Tapi, tentu saja, merajut bukan hanya pekerjaan perempuan. Ini tampaknya cuma gambaran yang dibangun televisi karena kerap menyajikan adegan-adegan di dalam film yang menunjukkan pekerjaan itu dilakoni oleh perempuan tua di depan televisi dengan kursi goyang. Laki-laki pun melakukannya, sebagaimana Bill Davenport. Quiqui pun beranggota pria. Bahkan kepanitiaan Bom Benang 2013 dipimpin oleh Mubarak AM, pegiat Tanahindie dan Kampung Buku.
Tanggapan terhadap Bom Benang 2012 sangat semarak. Media cetak dan media elektronik menurunkan laporan perihal kegiatan dan memprofilkan komunitas ini. Para pegiat Twitter juga turut membantu persebaran informasi kegiatan ini. Sesekali pula pada pemerhati dan aktivis perempuan mengambil peran dalam kegiatan mereka, semisal menjadi narasumber diskusi tentang gender atau kesehatan reproduksi.
BOM BENANG tidak hanya memikat mata. Di balik itu, proyek Quiqui ini memiliki berlapis-lapis dimensi. Dua dari sekian dimensi itu yang bisa saya paparkan di sini adalah konteks ‘seni rupa’ dan bagaimana mereka menyikapi Makassar sebagai ‘kota’.
Dalam konteks seni rupa, cara kerja semacam ini patut mendapat perhatian sebab berhasil melibatkan banyak orang tanpa ada mengajukan diri sebagai sosok utama. Cara kerja begini tidak menonjolkan dan memunculkan aktor utama di atas ‘panggung’. Kerjasama-lah yang berjaya. Tidak kurang 30 orang terlibat dalam kerja besar merajut ini, ditambah dengan 10 relawan yang menjahit dan membuat bingkai untuk hasil rajutan. Jumlah ini sangat mungkin bertambah pada hari pelaksanaan. Dalam catatan saya, kerja-kerja semacam ini masihlah wacana baru di Makassar.

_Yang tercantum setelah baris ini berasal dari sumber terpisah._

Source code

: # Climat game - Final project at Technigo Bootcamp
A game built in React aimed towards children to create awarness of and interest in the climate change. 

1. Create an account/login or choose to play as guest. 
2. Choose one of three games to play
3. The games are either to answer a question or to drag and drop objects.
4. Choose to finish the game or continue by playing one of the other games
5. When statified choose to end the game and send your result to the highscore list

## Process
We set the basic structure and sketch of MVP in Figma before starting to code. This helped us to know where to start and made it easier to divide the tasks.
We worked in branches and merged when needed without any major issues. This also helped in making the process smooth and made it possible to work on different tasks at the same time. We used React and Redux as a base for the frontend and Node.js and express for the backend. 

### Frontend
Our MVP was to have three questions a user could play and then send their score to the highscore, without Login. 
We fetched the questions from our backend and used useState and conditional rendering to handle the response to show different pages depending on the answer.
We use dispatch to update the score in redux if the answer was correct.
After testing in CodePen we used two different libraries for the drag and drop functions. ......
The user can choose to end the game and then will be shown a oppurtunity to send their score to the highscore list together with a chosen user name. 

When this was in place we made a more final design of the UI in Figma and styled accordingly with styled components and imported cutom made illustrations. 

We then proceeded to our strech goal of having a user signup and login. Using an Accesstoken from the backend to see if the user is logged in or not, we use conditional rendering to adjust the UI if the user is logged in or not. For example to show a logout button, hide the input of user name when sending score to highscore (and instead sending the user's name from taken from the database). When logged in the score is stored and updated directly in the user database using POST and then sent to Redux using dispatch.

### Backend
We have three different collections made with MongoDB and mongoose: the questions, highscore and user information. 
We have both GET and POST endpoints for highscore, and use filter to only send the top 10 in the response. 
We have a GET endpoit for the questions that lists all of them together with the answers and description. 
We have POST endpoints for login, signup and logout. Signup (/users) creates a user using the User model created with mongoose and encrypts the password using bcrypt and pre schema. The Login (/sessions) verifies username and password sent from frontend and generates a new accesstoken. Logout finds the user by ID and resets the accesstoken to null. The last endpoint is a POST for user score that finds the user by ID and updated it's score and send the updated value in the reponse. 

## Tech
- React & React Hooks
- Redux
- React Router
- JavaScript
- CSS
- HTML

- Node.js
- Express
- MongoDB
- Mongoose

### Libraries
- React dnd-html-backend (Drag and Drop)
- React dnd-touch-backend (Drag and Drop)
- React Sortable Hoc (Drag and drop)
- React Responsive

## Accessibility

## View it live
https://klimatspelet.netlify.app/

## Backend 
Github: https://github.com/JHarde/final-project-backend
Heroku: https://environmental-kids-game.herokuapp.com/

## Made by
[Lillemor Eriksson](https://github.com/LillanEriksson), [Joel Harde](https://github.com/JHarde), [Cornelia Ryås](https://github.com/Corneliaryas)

Quiqui memilih panggung luas bernama ‘kota’, yakni Makassar—kota yang disebut-sebut media lokal, sekira lima tahun terakhir memiliki pertumbuhan ekonomi tertinggi di Indonesia. Di luar dari itu, pusaran politik dan ekonomi kota ini begitu deras, tak menyisakan ruang bagi warganya. Kota ini memberhalakan benda-benda, tempat segala jenis kepemilikan fisik lebih dihargai. Kendaraan lebih dimuliakan di jalan. Ruang-ruang kosong bagi pejalan kaki diisi pariwara politik dari lembaran plastik, yang parahnya, tanpa jeda barang sekejap. Diperparah dengan karakter politik yang berisi pendukung yang homogen. Berani berbeda berarti bentrok!
Kota semacam Makassar, dalam pandangan antropolog Setha M. Low, adalah kota jenis post-industrial yang merevitalisasi pantai untuk menciptakan pusat kawasan turisme. Quiqui telah memberi sebentuk perbandingan dengan keramaian yang terjadi di Pantai Losari dan sekitarnya. Tampak jelas bagi Quiqui bahwa pelancongan bukan soal tempat atau titik geografis, melainkan cara berpikir bagaimana menghabiskan waktu bersama orang-orang terdekat. Tema Bom Benang 2013 “Waktu adalah Ruang” menegaskan semua itu.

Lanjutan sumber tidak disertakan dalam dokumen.